Baremaps: From OpenStreetMap to Mapbox Vector Tiles without the Pain

bchapuis - May 16 '20 - - Dev Community

Baremaps is aimed at being the most productive toolkit for creating custom vector tiles from OpenStreetMap data.

In this tutorial, we'll learn how to use Baremaps to import OpenStreetMap data in a Postgis database and how to create vector tiles from this data. Notice that the following steps assume that Baremaps and Postgis are installed. In addition, the tutorial requires the config.yaml and liechtenstein-latest.osm.pbf files located in the following GitHub directory. Finally, if you are in a hurry, consider skipping the "Under the Hood" sections.

Dataset

OpenStreetMap (OSM) is a free and editable map of the world. Similarly to Wikipedia, it is maintained by a community of passionate volunteers. Every week, OpenStreetMap publishes a full dump of its data in two flavours: a large XML file (about 90GB) and a more compact binary file (about 50GB) in the Protocol Buffer Format (PBF). As processing such large files can take several hours, Geofabrik regularly publishes smaller extracts of OSM for specific regions. The GitHub repository contains a tiny extract of OSM for Liechtenstein, which is suitable for experiments.

Importing OpenStreetMap Data

To begin with the tutorial, make sure you have the source files of the tutorial in your current working directory. To import the sample OSM data (liechtenstein-latest.osm.pbf) in Postgis with Baremaps, execute the following command in a terminal.

baremaps import \
  --input 'liechtenstein-latest.osm.pbf' \
  --database 'jdbc:postgresql://localhost:5432/baremaps?allowMultiQueries=true&user=baremaps&password=baremaps'
Enter fullscreen mode Exit fullscreen mode

Depending on the size of the PBF file, the execution of this command may take some time. Eventually, the output produced by the command should look as follows.

[INFO ] 2020-05-14 21:01:13.958 [main] Import - 8 processors available.
[INFO ] 2020-05-14 21:01:13.972 [main] Import - Dropping tables.
[INFO ] 2020-05-14 21:01:14.170 [main] Import - Creating tables.
[INFO ] 2020-05-14 21:01:14.197 [main] Import - Creating primary keys.
[INFO ] 2020-05-14 21:01:14.443 [main] Import - Fetching input.
[INFO ] 2020-05-14 21:01:14.444 [main] Import - Populating cache.
[INFO ] 2020-05-14 21:01:15.731 [main] Import - Populating database.
[INFO ] 2020-05-14 21:01:17.400 [main] Import - Indexing geometries.
[INFO ] 2020-05-14 21:01:22.293 [main] Import - Indexing attributes.
Enter fullscreen mode Exit fullscreen mode

Under the Hood (Optional)

What can we learn from this output? First, we notice that Baremaps identifies the number of processors available to parallelize the import procedure. Then it creates the database tables, the primary keys and fetches the input file. In our case, the input is a local file, however it could also be an HTTP or an S3 url.

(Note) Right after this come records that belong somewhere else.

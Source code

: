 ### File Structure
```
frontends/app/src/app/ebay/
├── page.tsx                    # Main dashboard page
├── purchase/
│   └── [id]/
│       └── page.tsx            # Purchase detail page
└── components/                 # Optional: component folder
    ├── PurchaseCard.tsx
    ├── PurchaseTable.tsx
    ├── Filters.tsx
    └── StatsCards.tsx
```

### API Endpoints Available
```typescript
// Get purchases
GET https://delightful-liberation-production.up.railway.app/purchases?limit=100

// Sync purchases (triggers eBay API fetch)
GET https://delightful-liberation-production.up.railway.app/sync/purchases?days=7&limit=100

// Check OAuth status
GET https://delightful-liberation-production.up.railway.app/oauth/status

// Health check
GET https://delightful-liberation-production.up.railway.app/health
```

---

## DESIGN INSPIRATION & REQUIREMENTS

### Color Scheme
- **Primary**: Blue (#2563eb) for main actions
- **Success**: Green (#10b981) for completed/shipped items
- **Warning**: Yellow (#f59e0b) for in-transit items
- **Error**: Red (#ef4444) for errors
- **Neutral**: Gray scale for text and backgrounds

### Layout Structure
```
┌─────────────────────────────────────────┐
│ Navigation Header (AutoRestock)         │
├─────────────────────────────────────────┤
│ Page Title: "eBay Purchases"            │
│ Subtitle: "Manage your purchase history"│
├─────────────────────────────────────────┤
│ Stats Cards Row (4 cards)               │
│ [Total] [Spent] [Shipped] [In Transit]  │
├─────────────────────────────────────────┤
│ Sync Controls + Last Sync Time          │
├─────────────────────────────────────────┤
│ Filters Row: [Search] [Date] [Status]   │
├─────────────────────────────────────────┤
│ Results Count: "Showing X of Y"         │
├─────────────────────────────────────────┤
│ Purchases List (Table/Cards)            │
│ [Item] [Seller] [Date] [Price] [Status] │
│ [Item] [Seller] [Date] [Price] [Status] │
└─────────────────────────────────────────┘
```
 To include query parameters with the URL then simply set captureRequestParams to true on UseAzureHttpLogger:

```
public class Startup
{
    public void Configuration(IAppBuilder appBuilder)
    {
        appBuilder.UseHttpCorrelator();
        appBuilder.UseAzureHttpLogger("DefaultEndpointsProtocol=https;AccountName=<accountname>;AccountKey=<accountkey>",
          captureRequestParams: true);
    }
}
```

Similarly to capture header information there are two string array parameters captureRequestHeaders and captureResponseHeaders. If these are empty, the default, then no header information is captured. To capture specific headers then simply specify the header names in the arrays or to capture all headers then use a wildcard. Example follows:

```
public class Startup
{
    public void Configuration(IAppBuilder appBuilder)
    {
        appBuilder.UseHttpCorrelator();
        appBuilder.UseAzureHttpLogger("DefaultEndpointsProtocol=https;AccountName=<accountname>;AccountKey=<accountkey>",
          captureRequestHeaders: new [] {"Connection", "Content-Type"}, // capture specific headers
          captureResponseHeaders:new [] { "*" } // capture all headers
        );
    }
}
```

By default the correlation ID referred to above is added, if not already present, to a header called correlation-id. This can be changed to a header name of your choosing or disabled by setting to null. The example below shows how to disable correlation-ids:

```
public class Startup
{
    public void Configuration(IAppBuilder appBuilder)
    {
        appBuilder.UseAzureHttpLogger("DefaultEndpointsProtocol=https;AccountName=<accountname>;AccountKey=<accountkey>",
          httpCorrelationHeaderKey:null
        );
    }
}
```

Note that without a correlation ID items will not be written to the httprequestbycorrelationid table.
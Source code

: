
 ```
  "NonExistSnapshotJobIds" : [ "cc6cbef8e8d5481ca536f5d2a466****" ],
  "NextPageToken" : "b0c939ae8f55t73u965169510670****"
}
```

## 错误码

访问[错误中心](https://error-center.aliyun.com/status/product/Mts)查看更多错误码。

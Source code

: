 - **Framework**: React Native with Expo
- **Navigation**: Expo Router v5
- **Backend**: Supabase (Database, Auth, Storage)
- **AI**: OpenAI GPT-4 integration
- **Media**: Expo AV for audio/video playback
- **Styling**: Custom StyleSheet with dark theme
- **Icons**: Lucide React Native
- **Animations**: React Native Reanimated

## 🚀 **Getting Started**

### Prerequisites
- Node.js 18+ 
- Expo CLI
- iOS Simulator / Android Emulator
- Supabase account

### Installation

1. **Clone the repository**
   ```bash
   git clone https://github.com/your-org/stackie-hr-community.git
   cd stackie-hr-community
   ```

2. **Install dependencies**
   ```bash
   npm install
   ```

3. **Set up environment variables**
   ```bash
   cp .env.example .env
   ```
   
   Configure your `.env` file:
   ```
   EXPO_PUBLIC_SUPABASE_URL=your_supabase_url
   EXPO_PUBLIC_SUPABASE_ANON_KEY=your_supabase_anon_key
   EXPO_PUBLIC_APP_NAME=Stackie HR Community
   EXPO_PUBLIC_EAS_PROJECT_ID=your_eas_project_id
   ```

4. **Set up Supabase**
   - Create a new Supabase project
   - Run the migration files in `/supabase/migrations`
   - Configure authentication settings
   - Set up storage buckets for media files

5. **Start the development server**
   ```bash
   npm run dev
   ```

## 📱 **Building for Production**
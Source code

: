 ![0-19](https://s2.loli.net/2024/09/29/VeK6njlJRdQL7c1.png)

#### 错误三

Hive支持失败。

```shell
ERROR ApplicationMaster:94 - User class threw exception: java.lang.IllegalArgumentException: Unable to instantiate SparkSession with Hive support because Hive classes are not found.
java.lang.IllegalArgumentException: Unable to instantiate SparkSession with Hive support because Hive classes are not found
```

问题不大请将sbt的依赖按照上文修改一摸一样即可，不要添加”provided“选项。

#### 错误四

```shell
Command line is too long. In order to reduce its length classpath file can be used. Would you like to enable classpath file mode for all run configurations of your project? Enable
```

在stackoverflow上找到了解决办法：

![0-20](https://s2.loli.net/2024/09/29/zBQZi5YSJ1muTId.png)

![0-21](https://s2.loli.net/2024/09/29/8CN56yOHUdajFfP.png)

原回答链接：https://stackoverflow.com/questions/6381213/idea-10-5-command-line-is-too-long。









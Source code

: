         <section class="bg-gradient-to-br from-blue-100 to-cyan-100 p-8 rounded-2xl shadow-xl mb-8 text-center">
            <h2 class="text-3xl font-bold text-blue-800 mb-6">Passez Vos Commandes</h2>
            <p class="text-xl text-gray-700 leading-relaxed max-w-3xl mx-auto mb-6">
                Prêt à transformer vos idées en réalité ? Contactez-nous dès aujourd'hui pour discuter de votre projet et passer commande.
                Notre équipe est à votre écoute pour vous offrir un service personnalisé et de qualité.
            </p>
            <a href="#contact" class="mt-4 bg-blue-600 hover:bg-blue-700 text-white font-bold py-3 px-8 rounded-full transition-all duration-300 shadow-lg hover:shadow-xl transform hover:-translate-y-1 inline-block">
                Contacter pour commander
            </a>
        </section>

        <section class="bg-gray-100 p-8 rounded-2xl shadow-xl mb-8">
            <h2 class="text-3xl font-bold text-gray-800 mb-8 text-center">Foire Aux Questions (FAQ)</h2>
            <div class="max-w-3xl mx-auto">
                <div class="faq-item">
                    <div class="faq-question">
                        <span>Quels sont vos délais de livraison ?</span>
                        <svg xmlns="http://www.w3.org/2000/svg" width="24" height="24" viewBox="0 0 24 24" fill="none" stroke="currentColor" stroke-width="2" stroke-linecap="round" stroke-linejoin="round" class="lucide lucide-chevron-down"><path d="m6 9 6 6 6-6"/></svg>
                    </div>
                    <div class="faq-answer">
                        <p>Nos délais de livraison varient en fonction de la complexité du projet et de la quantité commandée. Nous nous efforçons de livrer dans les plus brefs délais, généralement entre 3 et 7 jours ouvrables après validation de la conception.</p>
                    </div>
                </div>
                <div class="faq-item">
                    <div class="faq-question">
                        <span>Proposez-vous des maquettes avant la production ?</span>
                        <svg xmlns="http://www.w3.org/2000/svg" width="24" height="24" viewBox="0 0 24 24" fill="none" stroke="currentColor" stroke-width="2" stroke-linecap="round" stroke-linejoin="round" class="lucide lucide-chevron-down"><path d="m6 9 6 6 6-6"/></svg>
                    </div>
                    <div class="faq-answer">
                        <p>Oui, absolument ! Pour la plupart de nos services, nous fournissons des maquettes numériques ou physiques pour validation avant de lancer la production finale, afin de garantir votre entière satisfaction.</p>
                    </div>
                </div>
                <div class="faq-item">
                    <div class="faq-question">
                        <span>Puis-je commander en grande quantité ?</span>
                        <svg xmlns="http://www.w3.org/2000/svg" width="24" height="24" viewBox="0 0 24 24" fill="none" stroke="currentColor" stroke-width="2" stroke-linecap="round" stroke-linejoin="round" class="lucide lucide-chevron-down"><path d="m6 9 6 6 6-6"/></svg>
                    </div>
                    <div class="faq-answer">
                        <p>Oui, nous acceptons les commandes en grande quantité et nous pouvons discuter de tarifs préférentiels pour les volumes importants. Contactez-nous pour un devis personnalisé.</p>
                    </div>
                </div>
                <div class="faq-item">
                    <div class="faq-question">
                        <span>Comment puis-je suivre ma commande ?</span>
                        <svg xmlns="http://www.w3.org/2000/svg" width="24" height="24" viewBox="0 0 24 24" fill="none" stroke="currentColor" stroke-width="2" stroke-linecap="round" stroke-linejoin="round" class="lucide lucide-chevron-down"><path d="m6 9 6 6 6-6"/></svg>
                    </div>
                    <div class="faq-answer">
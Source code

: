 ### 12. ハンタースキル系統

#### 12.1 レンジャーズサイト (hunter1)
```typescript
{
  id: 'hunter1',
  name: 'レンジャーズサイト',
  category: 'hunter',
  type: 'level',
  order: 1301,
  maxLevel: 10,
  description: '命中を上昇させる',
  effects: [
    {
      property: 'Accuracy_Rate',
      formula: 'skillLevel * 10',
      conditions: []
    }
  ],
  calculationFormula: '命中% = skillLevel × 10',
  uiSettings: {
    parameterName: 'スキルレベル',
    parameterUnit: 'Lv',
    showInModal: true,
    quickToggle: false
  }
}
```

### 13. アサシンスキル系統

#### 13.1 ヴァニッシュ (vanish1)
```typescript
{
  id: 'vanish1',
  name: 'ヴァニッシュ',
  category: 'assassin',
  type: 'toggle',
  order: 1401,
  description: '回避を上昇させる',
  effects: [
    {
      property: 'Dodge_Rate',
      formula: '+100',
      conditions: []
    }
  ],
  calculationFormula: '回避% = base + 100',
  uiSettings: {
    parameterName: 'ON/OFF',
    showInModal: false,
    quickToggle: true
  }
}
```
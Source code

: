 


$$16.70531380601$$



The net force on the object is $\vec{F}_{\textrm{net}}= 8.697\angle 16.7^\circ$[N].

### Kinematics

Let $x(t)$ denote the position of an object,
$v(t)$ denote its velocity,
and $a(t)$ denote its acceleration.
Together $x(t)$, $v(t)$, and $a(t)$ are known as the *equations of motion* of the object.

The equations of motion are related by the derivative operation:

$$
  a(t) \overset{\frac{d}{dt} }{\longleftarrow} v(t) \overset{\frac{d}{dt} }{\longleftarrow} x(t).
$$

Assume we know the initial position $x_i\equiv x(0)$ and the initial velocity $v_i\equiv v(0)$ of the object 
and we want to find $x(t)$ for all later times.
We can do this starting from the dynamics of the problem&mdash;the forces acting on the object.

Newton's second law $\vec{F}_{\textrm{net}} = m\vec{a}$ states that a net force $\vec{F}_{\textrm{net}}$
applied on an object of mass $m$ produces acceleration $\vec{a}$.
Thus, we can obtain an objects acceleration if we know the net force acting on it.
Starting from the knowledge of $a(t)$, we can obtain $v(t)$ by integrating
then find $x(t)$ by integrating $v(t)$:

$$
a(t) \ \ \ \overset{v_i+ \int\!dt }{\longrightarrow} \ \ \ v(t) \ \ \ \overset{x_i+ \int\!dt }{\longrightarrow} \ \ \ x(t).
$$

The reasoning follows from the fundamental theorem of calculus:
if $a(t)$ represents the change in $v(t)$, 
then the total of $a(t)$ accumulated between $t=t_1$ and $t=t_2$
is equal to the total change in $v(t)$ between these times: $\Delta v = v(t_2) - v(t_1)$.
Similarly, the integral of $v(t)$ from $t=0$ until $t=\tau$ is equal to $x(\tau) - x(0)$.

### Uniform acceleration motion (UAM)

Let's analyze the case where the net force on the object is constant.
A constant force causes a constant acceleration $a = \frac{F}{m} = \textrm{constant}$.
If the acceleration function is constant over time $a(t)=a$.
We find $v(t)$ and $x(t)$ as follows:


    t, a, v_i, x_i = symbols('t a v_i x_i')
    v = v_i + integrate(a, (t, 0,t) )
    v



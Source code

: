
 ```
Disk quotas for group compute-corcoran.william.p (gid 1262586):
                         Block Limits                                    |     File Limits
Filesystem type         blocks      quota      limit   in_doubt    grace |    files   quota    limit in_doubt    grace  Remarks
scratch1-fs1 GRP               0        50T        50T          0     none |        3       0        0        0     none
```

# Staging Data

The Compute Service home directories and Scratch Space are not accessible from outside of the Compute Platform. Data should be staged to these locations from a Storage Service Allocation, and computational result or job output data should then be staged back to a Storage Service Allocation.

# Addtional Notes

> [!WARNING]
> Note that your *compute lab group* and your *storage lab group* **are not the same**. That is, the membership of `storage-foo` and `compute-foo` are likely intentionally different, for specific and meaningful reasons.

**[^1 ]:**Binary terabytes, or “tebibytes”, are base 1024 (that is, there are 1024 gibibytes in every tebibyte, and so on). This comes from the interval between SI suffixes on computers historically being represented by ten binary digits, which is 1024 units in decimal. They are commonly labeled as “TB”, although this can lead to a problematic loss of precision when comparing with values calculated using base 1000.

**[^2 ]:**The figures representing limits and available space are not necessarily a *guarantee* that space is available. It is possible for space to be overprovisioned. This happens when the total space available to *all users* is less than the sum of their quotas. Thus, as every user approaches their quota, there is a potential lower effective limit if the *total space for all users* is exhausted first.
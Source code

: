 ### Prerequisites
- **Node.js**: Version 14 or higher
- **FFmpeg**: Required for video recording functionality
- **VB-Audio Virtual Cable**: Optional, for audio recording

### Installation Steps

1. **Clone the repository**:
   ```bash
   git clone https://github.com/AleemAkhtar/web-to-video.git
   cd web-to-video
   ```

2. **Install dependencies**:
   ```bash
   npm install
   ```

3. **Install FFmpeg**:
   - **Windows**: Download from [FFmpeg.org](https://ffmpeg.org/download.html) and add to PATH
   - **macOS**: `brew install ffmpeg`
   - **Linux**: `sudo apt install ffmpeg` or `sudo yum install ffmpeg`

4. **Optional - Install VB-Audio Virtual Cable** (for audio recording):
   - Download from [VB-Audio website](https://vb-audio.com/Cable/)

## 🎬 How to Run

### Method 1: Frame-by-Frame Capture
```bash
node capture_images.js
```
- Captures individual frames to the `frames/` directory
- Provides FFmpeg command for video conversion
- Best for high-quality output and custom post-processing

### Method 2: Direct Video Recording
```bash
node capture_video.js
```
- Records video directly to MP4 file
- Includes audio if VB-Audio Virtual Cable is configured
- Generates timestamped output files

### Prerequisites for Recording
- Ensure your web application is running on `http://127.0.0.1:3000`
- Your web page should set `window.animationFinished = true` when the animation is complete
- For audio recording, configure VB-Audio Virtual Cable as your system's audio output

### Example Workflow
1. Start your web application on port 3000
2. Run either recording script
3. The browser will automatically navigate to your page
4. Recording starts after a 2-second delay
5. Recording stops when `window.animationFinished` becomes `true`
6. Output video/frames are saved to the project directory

OSM's conceptual model builds upon the notions of nodes, ways and relations. In this normalized data model, a line (or way) is formed by a sequence of points (nodes) referenced by their id. In order to save denormalized geometries in Postgis (e.g. linestring, polygon, multi-polygon, etc.), Baremaps creates a cache for nodes, ways and relations. LMDB is used under the hood to achieve great performance.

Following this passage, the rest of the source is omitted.